I had an epiphany the other day. So you hear very often just how many advantages there are to learning Japanese if you already know Chinese. Some folks have already mentioned here that the challenges are different. It is easier in some ways, but harder in other ways. You have to go from morphing your 1-syllable 1-reading per character system to the multi-syllable multi-readings per Kanji system. But this doesn’t mean that much to a lot of Anglophones because they only see the massive hill that Kanji presents in the first place and can only imagine there’s some huge advantage. There is a huge advantage, I won’t deny, but we’re not here to discuss that.

I had a moment the other day where I was also struggling mightily with katakana readings in passages. My reading crawls to a snail’s pace, and I have to pause to understand what I just read, or skim and guess that first katakana character is relating to some noun I read previously.

Yet the young chinese international students in my college class have absolutely no issues with katakana. When we do readings, they read it and understand it just as quickly as hiragana.
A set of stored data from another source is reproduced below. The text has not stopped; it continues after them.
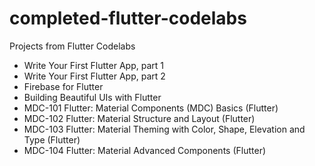 # completed-flutter-codelabs
Projects from Flutter Codelabs

* Write Your First Flutter App, part 1  
* Write Your First Flutter App, part 2  
* Firebase for Flutter  
* Building Beautiful UIs with Flutter
* MDC-101 Flutter: Material Components (MDC) Basics (Flutter)  
* MDC-102 Flutter: Material Structure and Layout (Flutter)  
* MDC-103 Flutter: Material Theming with Color, Shape, Elevation and Type (Flutter)  
* MDC-104 Flutter: Material Advanced Components (Flutter)  
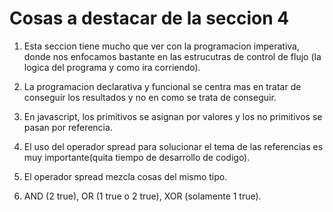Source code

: # Cosas a destacar de la seccion 4

1. Esta seccion tiene mucho que ver con la programacion imperativa, donde nos enfocamos bastante en las estrucutras de control de flujo (la logica del programa y como ira corriendo).

2. La programacion declarativa y funcional se centra mas en tratar de conseguir los resultados y no en como se trata de conseguir.

3. En javascript, los primitivos se asignan por valores y los no primitivos se pasan por referencia.

4. El uso del operador spread para solucionar el tema de las referencias es muy importante(quita tiempo de desarrollo de codigo).

5. El operador spread mezcla cosas del mismo tipo.

6. AND (2 true), OR (1 true o 2 true), XOR (solamente 1 true).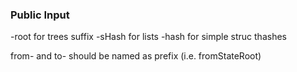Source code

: ### Public Input

-root for trees
suffix -sHash for lists
-hash for simple struc thashes

from- and to- should be named as prefix (i.e. fromStateRoot)
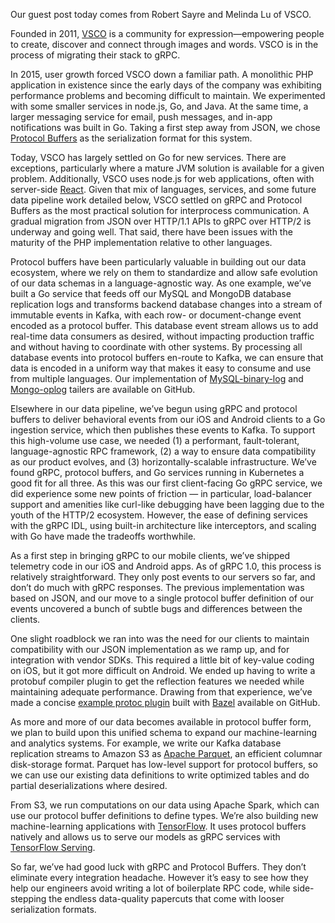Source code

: 
Our guest post today comes from Robert Sayre and Melinda Lu of VSCO. 

Founded in 2011, [VSCO](https://vsco.co) is a community for expression—empowering people to create, discover and connect through images and words. VSCO is in the process of migrating their stack to gRPC.

<!--more-->

In 2015, user growth forced VSCO down a familiar path. A monolithic PHP application in existence since the early days of the company was exhibiting performance problems and becoming difficult to maintain. We experimented with some smaller services in node.js, Go, and Java. At the same time, a larger messaging service for email, push messages, and in-app notifications was built in Go. Taking a first step away from JSON, we chose [Protocol Buffers](https://developers.google.com/protocol-buffers/) as the serialization format for this system.

Today, VSCO has largely settled on Go for new services. There are exceptions, particularly where a mature JVM solution is available for a given problem. Additionally, VSCO uses node.js for web applications, often with server-side [React](https://facebook.github.io/react/). Given that mix of languages, services, and some future data pipeline work detailed below, VSCO settled on gRPC and Protocol Buffers as the most practical solution for interprocess communication. A gradual migration from JSON over HTTP/1.1 APIs to gRPC over HTTP/2 is underway and going well. That said, there have been issues with the maturity of the PHP implementation relative to other languages.

Protocol buffers have been particularly valuable in building out our data ecosystem, where we rely on them to standardize and allow safe evolution of our data schemas in a language-agnostic way. As one example, we’ve built a Go service that feeds off our MySQL and MongoDB database replication logs and transforms backend database changes into a stream of immutable events in Kafka, with each row- or document-change event encoded as a protocol buffer. This database event stream allows us to add real-time data consumers as desired, without impacting production traffic and without having to coordinate with other systems. By processing all database events into protocol buffers en-route to Kafka, we can ensure that data is encoded in a uniform way that makes it easy to consume and use from multiple languages. Our implementation of [MySQL-binary-log](https://github.com/vsco/autobahn-binlog) and [Mongo-oplog](https://github.com/vsco/autobahn-oplog) tailers are available on GitHub.

Elsewhere in our data pipeline, we’ve begun using gRPC and protocol buffers to deliver behavioral events from our iOS and Android clients to a Go ingestion service, which then publishes these events to Kafka. To support this high-volume use case, we needed (1) a performant, fault-tolerant, language-agnostic RPC framework, (2) a way to ensure data compatibility as our product evolves, and (3) horizontally-scalable infrastructure. We’ve found gRPC, protocol buffers, and Go services running in Kubernetes a good fit for all three. As this was our first client-facing Go gRPC service, we did experience some new points of friction — in particular, load-balancer support and amenities like curl-like debugging have been lagging due to the youth of the HTTP/2 ecosystem. However, the ease of defining services with the gRPC IDL, using built-in architecture like interceptors, and scaling with Go have made the tradeoffs worthwhile.

As a first step in bringing gRPC to our mobile clients, we’ve shipped telemetry code in our iOS and Android apps. As of gRPC 1.0, this process is relatively straightforward. They only post events to our servers so far, and don’t do much with gRPC responses. The previous implementation was based on JSON, and our move to a single protocol buffer definition of our events uncovered a bunch of subtle bugs and differences between the clients.

One slight roadblock we ran into was the need for our clients to maintain compatibility with our JSON implementation as we ramp up, and for integration with vendor SDKs. This required a little bit of key-value coding on iOS, but it got more difficult on Android. We ended up having to write a protobuf compiler plugin to get the reflection features we needed while maintaining adequate performance. Drawing from that experience, we’ve made a concise [example protoc plugin](https://github.com/vsco/protoc-demo) built with [Bazel](https://bazel.io/) available on GitHub.

As more and more of our data becomes available in protocol buffer form, we plan to build upon this unified schema to expand our machine-learning and analytics systems. For example, we write our Kafka database replication streams to Amazon S3 as [Apache Parquet](https://parquet.apache.org/), an efficient columnar disk-storage format. Parquet has low-level support for protocol buffers, so we can use our existing data definitions to write optimized tables and do partial deserializations where desired. 

From S3, we run computations on our data using Apache Spark, which can use our protocol buffer definitions to define types. We’re also building new machine-learning applications with [TensorFlow](https://www.tensorflow.org/). It uses protocol buffers natively and allows us to serve our models as gRPC services with [TensorFlow Serving](https://tensorflow.github.io/serving/).

So far, we’ve had good luck with gRPC and Protocol Buffers. They don’t eliminate every integration headache. However it’s easy to see how they help our engineers avoid writing a lot of boilerplate RPC code, while side-stepping the endless data-quality papercuts that come with looser serialization formats.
I thought about this and saw the parallels.

I’ll give an example. This particular passage was about prominent scientists. When you see アインスタイン, do you automatically recognize that as Einstein? Lets be real, your whole life, you’ve been internalizing the Roman alphabet spelling as the representation of this historic person’s last name, and for me, reading Katakana was simplified to a phonetic puzzle of subvocalizing it and trying to piece together what English loan word it’s relating back to. After 1.5 years, I feel like this is a really suboptimal way to learn Katakana. I’m just as bad at it today as I was a year ago. And yet, the native Chinese learners in my class, because their English is only so-so, don’t have all of that baggage, and read and internalize Einstein in its katakana form fairly easily.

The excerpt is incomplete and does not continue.